━━━━━ Working data
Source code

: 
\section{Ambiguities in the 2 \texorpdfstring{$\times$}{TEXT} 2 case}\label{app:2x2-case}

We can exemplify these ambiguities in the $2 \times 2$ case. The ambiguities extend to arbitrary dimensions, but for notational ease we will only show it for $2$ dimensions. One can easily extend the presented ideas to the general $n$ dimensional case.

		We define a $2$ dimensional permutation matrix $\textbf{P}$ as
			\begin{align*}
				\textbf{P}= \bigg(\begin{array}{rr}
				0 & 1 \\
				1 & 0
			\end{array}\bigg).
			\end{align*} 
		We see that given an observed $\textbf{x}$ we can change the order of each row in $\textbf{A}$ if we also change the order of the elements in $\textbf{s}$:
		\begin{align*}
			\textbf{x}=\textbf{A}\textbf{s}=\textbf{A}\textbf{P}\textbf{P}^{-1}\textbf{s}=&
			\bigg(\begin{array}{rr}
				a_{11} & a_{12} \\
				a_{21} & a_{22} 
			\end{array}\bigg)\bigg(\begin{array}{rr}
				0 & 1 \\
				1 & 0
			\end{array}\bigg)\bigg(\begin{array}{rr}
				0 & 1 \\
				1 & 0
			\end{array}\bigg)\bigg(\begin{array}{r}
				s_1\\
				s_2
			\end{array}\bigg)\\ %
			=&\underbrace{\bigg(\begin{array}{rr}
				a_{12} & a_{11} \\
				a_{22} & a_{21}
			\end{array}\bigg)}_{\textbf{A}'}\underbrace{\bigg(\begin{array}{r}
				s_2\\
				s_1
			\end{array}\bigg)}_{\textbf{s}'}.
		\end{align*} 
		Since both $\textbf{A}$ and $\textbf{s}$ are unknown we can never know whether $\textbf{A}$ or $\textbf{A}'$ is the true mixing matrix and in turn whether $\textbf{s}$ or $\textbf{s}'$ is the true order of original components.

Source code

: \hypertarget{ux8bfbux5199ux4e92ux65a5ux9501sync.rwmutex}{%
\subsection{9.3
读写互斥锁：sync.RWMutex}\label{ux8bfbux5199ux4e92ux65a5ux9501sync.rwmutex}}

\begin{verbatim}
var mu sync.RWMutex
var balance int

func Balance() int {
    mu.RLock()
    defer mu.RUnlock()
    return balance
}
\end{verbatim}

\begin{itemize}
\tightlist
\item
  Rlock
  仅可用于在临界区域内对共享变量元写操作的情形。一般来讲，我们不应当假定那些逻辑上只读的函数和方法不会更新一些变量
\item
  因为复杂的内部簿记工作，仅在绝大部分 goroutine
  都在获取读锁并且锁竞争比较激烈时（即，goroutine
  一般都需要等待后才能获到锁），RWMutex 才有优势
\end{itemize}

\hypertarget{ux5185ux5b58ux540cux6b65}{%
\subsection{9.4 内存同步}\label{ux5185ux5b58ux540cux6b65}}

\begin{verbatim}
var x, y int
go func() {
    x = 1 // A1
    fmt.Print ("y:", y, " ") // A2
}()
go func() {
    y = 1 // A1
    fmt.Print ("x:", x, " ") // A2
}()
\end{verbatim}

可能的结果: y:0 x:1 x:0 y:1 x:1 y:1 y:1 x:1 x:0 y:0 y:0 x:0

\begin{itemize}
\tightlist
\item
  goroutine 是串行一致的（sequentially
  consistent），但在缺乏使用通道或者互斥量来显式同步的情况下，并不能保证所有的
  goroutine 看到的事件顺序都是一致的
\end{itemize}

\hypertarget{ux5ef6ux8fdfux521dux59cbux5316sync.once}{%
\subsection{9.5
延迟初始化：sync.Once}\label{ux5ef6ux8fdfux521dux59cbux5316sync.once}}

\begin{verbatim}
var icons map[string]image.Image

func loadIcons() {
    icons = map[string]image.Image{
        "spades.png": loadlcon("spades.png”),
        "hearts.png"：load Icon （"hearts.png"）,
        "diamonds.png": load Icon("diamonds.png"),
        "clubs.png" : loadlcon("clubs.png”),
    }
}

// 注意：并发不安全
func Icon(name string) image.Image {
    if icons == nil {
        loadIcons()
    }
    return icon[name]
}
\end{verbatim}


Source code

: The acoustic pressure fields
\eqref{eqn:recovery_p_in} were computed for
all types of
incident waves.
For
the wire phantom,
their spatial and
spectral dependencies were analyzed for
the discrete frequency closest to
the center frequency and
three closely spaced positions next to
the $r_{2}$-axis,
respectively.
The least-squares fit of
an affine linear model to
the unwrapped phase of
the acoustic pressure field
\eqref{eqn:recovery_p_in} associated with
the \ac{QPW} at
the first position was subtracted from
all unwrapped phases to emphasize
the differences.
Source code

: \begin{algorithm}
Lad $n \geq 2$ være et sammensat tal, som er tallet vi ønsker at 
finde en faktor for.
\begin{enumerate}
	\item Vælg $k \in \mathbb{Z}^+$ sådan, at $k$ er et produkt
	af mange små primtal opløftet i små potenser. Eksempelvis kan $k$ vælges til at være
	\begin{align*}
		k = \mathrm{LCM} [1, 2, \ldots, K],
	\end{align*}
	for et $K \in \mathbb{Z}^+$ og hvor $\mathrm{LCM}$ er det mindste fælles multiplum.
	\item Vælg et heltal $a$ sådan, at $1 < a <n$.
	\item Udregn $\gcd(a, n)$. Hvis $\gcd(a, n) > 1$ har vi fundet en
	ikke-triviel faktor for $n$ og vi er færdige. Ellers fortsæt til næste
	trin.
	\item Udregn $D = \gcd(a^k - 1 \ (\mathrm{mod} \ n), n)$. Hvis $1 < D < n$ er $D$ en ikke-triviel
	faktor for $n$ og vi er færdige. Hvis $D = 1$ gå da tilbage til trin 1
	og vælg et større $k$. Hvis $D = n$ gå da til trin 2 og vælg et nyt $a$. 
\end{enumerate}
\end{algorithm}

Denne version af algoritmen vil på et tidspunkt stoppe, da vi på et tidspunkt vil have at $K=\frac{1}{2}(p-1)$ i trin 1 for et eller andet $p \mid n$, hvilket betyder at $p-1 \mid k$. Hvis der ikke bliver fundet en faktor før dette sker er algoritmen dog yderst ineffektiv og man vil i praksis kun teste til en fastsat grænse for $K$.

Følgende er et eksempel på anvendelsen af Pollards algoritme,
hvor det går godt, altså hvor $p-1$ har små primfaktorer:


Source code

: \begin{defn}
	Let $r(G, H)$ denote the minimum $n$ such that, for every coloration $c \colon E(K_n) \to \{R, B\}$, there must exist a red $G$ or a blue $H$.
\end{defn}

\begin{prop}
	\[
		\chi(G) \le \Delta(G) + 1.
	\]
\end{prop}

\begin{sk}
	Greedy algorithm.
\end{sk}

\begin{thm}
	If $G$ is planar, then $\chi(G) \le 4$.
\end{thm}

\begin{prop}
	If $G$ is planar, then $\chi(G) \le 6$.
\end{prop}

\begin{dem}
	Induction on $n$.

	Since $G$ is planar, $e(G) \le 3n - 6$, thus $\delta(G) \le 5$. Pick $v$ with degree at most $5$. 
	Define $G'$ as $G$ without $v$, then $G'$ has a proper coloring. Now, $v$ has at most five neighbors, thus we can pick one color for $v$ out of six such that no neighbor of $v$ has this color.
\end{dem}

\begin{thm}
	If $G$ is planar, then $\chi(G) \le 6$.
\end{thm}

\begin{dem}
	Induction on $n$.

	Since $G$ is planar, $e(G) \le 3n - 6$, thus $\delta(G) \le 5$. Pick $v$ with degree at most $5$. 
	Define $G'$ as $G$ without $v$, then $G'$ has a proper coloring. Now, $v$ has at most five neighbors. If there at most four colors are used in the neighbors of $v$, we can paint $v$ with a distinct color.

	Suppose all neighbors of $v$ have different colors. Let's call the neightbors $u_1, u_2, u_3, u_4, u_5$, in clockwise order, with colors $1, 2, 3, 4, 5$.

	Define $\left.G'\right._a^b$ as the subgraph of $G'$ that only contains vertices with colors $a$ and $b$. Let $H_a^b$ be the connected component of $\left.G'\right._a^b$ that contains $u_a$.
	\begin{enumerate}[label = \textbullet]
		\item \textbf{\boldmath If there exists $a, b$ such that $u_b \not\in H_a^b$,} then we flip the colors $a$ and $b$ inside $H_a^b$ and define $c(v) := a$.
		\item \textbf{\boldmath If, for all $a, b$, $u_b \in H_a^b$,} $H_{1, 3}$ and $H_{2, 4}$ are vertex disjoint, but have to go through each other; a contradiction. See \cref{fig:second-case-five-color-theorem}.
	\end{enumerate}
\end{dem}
━━━━━━━━━━
(Exercise instructions): Which lines in the records above contain the word "acoustic"? Return each of them.

(Output):
: The acoustic pressure fields
the acoustic pressure field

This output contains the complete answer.